Releases: dismantl/CaseHarvester
Releases · dismantl/CaseHarvester
2.0
Release notes for Case Harvester version 2.0:
- New case format parsers:
- ODYCOSA: Appellate Court of MD (formerly Special Court of Appeals)
- ODYCOA: Supreme Court of MD (formerly Court of Appeals)
- Daily collection of newly posted case numbers via the Collector component
- Added an Orchestrator component (written in Go) and rewrote the Spider and Scraper components in order to bypass the absurd anti-bot protections on Case Search, including DataDome. I'm not going to document their design; if the anti-transparency nerds at the Maryland Judiciary and DataDome want to figure out how it works, they can read the fucking code 🖕🏻🖕🏻
- Judge info has been added to MDEC formats
Thanks to our current and former sponsors for helping us cover our server costs and funding research and development for bypassing DataDome:
1.2
Release notes for Case Harvester version 1.2:
- New case format parsers:
- K: Circuit Court Criminal Cases
- DSCP: District Court Civil Citations
- DSTRAF: District Court Traffic Cases
- PG: Prince George's County Circuit Court Criminal Cases
- PGV: Prince George's County Circuit Court Civil Cases
- MCCR: Montgomery County Criminal Cases
- MCCI: Montgomery County Civil Cases
- Monthly exports of all tables to S3 for public download
- Auto-scale scraper service based on size of scraper queue
- Added column_metadata table to hold info about column meaning and other attributes used in Case Explorer
- Unredact civil cases
- Miscellaneous parser fixes
This release also includes a workaround for a new anti-scraping measure that was added to the Maryland Judiciary Case Search. Worryingly, MJCS now also seems to have a half-completed reCAPTCHA implementation, which, if it were to be fully implemented and deployed, would make scraping significantly harder and would thus be a major blow to transparency of the MD court system.
1.1.1
1.1
Release notes for Case Harvester version 1.1:
- Added new parser for ODYCIVIL cases (~6.5 million)

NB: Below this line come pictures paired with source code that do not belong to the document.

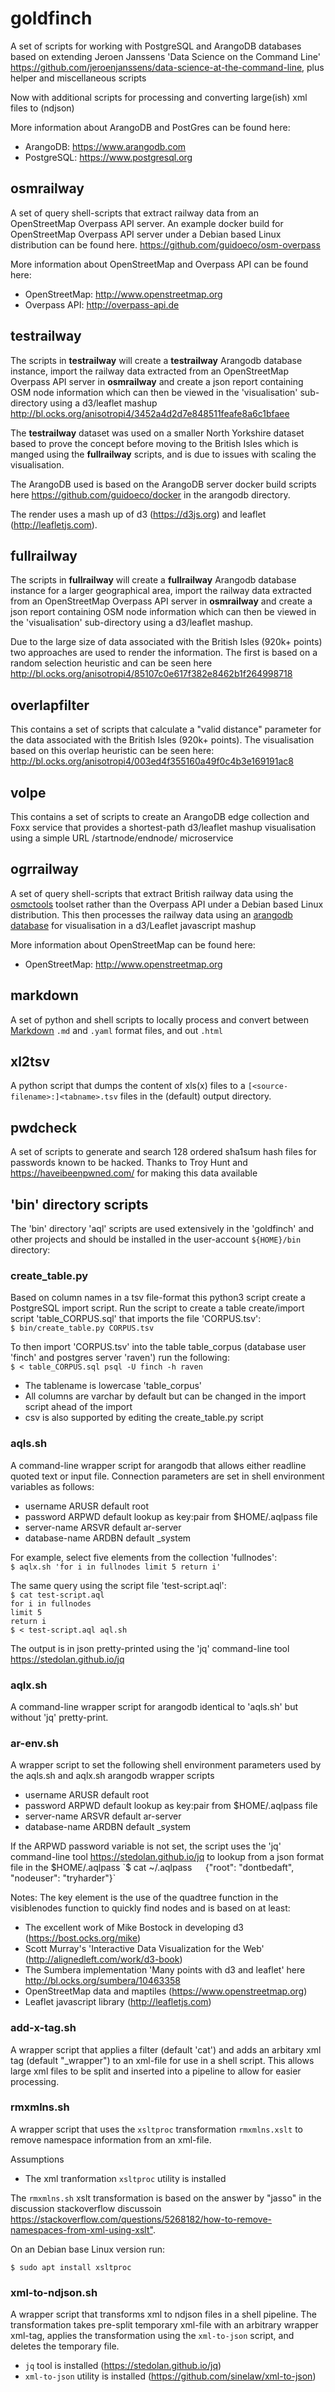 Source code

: # goldfinch
A set of scripts for working with PostgreSQL and ArangoDB databases based on extending Jeroen Janssens 'Data Science on the Command Line' https://github.com/jeroenjanssens/data-science-at-the-command-line, plus helper and miscellaneous scripts

Now with additional scripts for processing and converting large(ish) xml files to (ndjson)

More information about ArangoDB and PostGres can be found here:
 * ArangoDB: https://www.arangodb.com
 * PostgreSQL: https://www.postgresql.org
 
## osmrailway

A set of query shell-scripts that extract railway data from an OpenStreetMap Overpass API server. An example docker build for OpenStreetMap Overpass API server under a Debian based Linux distribution can be found here. https://github.com/guidoeco/osm-overpass

More information about OpenStreetMap and Overpass API can be found here:
  * OpenStreetMap: http://www.openstreetmap.org
  * Overpass API: http://overpass-api.de

## testrailway

The scripts in **testrailway** will create a **testrailway** Arangodb database instance, import the railway data extracted from an OpenStreetMap Overpass API server in **osmrailway** and create a json report containing OSM node information which can then be viewed in the 'visualisation' sub-directory using a d3/leaflet mashup http://bl.ocks.org/anisotropi4/3452a4d2d7e848511feafe8a6c1bfaee

The **testrailway** dataset was used on a smaller North Yorkshire dataset based to prove the concept before moving to the British Isles which is manged using the **fullrailway** scripts, and is due to issues with scaling the visualisation.

The ArangoDB used is based on the ArangoDB server docker build scripts here https://github.com/guidoeco/docker in the arangodb directory.

The render uses a mash up of d3 (https://d3js.org) and leaflet (http://leafletjs.com).

## fullrailway

The scripts in **fullrailway** will create a **fullrailway** Arangodb database instance for a larger geographical area, import the railway data extracted from an OpenStreetMap Overpass API server in **osmrailway** and create a json report containing OSM node information which can then be viewed in the 'visualisation' sub-directory using a d3/leaflet mashup. 

Due to the large size of data associated with the British Isles (920k+ points) two approaches are used to render the information. The first is based on a random selection heuristic and can be seen here http://bl.ocks.org/anisotropi4/85107c0e617f382e8462b1f264998718 

## overlapfilter

This contains a set of scripts that calculate a "valid distance" parameter for the data associated with the British Isles (920k+ points). The visualisation based on this overlap heuristic can be seen here: http://bl.ocks.org/anisotropi4/003ed4f355160a49f0c4b3e169191ac8

## volpe

This contains a set of scripts to create an ArangoDB edge collection and Foxx service that provides a shortest-path d3/leaflet mashup visualisation using a simple URL /startnode/endnode/ microservice

## ogrrailway

A set of query shell-scripts that extract British railway data using the [osmctools](https://gitlab.com/osm-c-tools/osmctools) toolset rather than the Overpass API under a Debian based Linux distribution. This then processes the railway data using an [arangodb database](https://www.arangodb.com/) for visualisation in a d3/Leaflet javascript mashup

More information about OpenStreetMap can be found here:
  * OpenStreetMap: http://www.openstreetmap.org

## markdown

A set of python and shell scripts to locally process and convert between [Markdown](https://daringfireball.net/projects/markdown) `.md` and `.yaml` format files, and out `.html`

## xl2tsv

A python script that dumps the content of xls(x) files to a `[<source-filename>:]<tabname>.tsv` files in the (default) output directory.


## pwdcheck

A set of scripts to generate and search 128 ordered sha1sum hash files for passwords known to be hacked. Thanks to Troy Hunt and https://haveibeenpwned.com/ for making this data available

## 'bin' directory scripts  

The 'bin' directory 'aql' scripts are used extensively in the 'goldfinch' and other projects and should be installed in the user-account `${HOME}/bin` directory:

### **create_table.py**

Based on column names in a tsv file-format this python3 script create a PostgreSQL import script. Run the script to create a table create/import script 'table_CORPUS.sql' that imports the file 'CORPUS.tsv':  
`$ bin/create_table.py CORPUS.tsv`

 To then import 'CORPUS.tsv' into the table table_corpus (database user 'finch' and postgres server 'raven') run the following:  
`$ < table_CORPUS.sql psql -U finch -h raven` 
 * The tablename is lowercase 'table_corpus'
 * All columns are varchar by default but can be changed in the import script ahead of the import  
 * csv is also supported by editing the create_table.py script

### **aqls.sh**  
A command-line wrapper script for arangodb that allows either readline quoted text or input file. Connection parameters are set in shell environment variables as follows:
* username      ARUSR default root
* password      ARPWD default lookup as key:pair from $HOME/.aqlpass file
* server-name   ARSVR default ar-server
* database-name ARDBN default _system

 For example, select five elements from the collection 'fullnodes':  
`$ aqlx.sh 'for i in fullnodes limit 5 return i'`  

 The same query using the script file 'test-script.aql':  
`$ cat test-script.aql`  
`for i in fullnodes`  
`limit 5`  
`return i`  
`$ < test-script.aql aql.sh`

The output is in json pretty-printed using the 'jq' command-line tool https://stedolan.github.io/jq

### **aqlx.sh**  
A command-line wrapper script for arangodb identical to 'aqls.sh' but without 'jq' pretty-print.  

### **ar-env.sh**  
A wrapper script to set the following shell environment parameters used by the aqls.sh and aqlx.sh arangodb wrapper scripts
* username      ARUSR default root  
* password      ARPWD default lookup as key:pair from $HOME/.aqlpass file  
* server-name   ARSVR default ar-server  
* database-name ARDBN default _system  

If the ARPWD password variable is not set, the script uses the 'jq' command-line tool https://stedolan.github.io/jq to lookup from a json format file in the $HOME/.aqlpass  
`$ cat ~/.aqlpass`  
`{"root": "dontbedaft", "nodeuser": "tryharder"}`  

Notes: The key element is the use of the quadtree function in the visiblenodes function to quickly find nodes and is based on at least:  
 * The excellent work of Mike Bostock in developing d3 (<https://bost.ocks.org/mike>)  
 * Scott Murray's 'Interactive Data Visualization for the Web' (<http://alignedleft.com/work/d3-book>)  
 * The Sumbera implementation 'Many points with d3 and leaflet' here <http://bl.ocks.org/sumbera/10463358>
 * OpenStreetMap data and maptiles (<https://www.openstreetmap.org>)  
 * Leaflet javascript library (<http://leafletjs.com>)  

### **add-x-tag.sh**
A wrapper script that applies a filter (default 'cat') and adds an arbitary xml tag (default "_wrapper") to an xml-file for use in a shell script. This allows large xml files to be split and inserted into a pipeline to allow for easier processing.

### **rmxmlns.sh**
A wrapper script that uses the `xsltproc` transformation `rmxmlns.xslt` to remove namespace information from an xml-file.

Assumptions
  * The xml tranformation `xsltproc` utility is installed

The `rmxmlns.sh` xslt transformation is based on the answer by "jasso" in the discussion stackoverflow discussoin <https://stackoverflow.com/questions/5268182/how-to-remove-namespaces-from-xml-using-xslt">.

   On an Debian base Linux version run:

  `$ sudo apt install xsltproc`

  
### **xml-to-ndjson.sh**
A wrapper script that transforms xml to ndjson files in a shell pipeline. The transformation takes pre-split temporary xml-file with an arbitrary wrapper xml-tag, applies the transformation using the `xml-to-json` script, and deletes the temporary file. 

  * `jq` tool is installed (<https://stedolan.github.io/jq>)
  * `xml-to-json` utility is installed (<https://github.com/sinelaw/xml-to-json>)
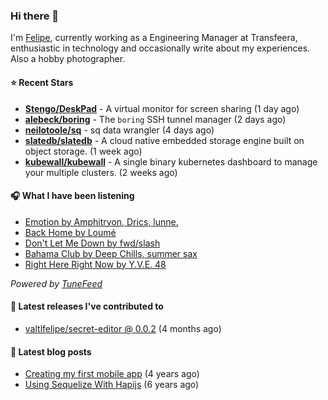 ### Hi there 👋

I'm [Felipe](https://felipevm.com), currently working as a Engineering Manager at Transfeera, enthusiastic in technology and occasionally write about my experiences. Also a hobby photographer.

#### ⭐ Recent Stars
- **[Stengo/DeskPad](https://github.com/Stengo/DeskPad)** - A virtual monitor for screen sharing (1 day ago)
- **[alebeck/boring](https://github.com/alebeck/boring)** - The `boring`  SSH tunnel manager (2 days ago)
- **[neilotoole/sq](https://github.com/neilotoole/sq)** - sq data wrangler (4 days ago)
- **[slatedb/slatedb](https://github.com/slatedb/slatedb)** - A cloud native embedded storage engine built on object storage. (1 week ago)
- **[kubewall/kubewall](https://github.com/kubewall/kubewall)** - A single binary kubernetes dashboard to manage your multiple clusters. (2 weeks ago)

#### 🎧 What I have been listening
- [Emotion by Amphitryon, Drics, lunne.](https://open.spotify.com/track/65B1HcgEbUiCcuySno863b)
- [Back Home by Loumé](https://open.spotify.com/track/3XxH7gAupEVgTNx26CKyQj)
- [Don&#39;t Let Me Down by fwd/slash](https://open.spotify.com/track/1VjsrzTdX7aUF9tmLP92xB)
- [Bahama Club by Deep Chills, summer sax](https://open.spotify.com/track/421wrq88fecBA8F3GlwiHL)
- [Right Here Right Now by Y.V.E. 48](https://open.spotify.com/track/0VmDO2nRN4IHLrv3QdytjM)

_Powered by [TuneFeed](https://tunefeed.app?ref=valtlfelipe-gh-profile)_ 

#### 🚀 Latest releases I've contributed to


- [valtlfelipe/secret-editor @ 0.0.2](https://github.com/valtlfelipe/secret-editor/releases/tag/0.0.2) (4 months ago)

#### 📄 Latest blog posts
- [Creating my first mobile app](https://felipevm.com/posts/creating-my-first-mobile-app/) (4 years ago)
- [Using Sequelize With Hapijs](https://felipevm.com/posts/using-sequelize-with-hapijs/) (6 years ago)
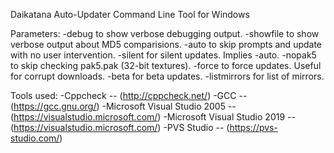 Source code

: Daikatana Auto-Updater Command Line Tool for Windows

Parameters:
 -debug to show verbose debugging output.
 -showfile to show verbose output about MD5 comparisions.
 -auto to skip prompts and update with no user intervention.
 -silent for silent updates.  Implies -auto.
 -nopak5 to skip checking pak5.pak (32-bit textures).
 -force to force updates.  Useful for corrupt downloads.
 -beta for beta updates.
 -listmirrors for list of mirrors.
 
Tools used:
 -Cppcheck -- (http://cppcheck.net/)
 -GCC -- (https://gcc.gnu.org/)
 -Microsoft Visual Studio 2005 -- (https://visualstudio.microsoft.com/)
 -Microsoft Visual Studio 2019 -- (https://visualstudio.microsoft.com/)
 -PVS Studio -- (https://pvs-studio.com/)
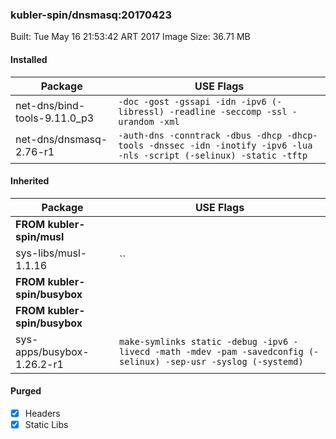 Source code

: ### kubler-spin/dnsmasq:20170423

Built: Tue May 16 21:53:42 ART 2017
Image Size: 36.71 MB

#### Installed
Package | USE Flags
--------|----------
net-dns/bind-tools-9.11.0_p3 | `-doc -gost -gssapi -idn -ipv6 (-libressl) -readline -seccomp -ssl -urandom -xml`
net-dns/dnsmasq-2.76-r1 | `-auth-dns -conntrack -dbus -dhcp -dhcp-tools -dnssec -idn -inotify -ipv6 -lua -nls -script (-selinux) -static -tftp`
#### Inherited
Package | USE Flags
--------|----------
**FROM kubler-spin/musl** |
sys-libs/musl-1.1.16 | ``
**FROM kubler-spin/busybox** |
**FROM kubler-spin/busybox** |
sys-apps/busybox-1.26.2-r1 | `make-symlinks static -debug -ipv6 -livecd -math -mdev -pam -savedconfig (-selinux) -sep-usr -syslog (-systemd)`
#### Purged
- [x] Headers
- [x] Static Libs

- New and improved scraping schedule
- Improved concurrency
- Automatic redaction of defendant information
- Configurable user-agent
- Parser executes outside VPC to cut costs
- Removed scraper failed queue
- Added template ECS spider task definition
- Upgraded database engine from Postgres 9.6 to 11.5
- Replaced BTree indexes with hash indexes
- Updates/fixes to ODYCRIM, ODYTRAF parsers
- Uses HTTPS version of MJCS
1.1rc3
1.1rc2
1.0
Version: 1.0
Codename: Reaper
Description: First stable release of Case Harvester.
Features:
- Automated cloud infrastructure deployment via AWS Cloudformation. No servers to maintain.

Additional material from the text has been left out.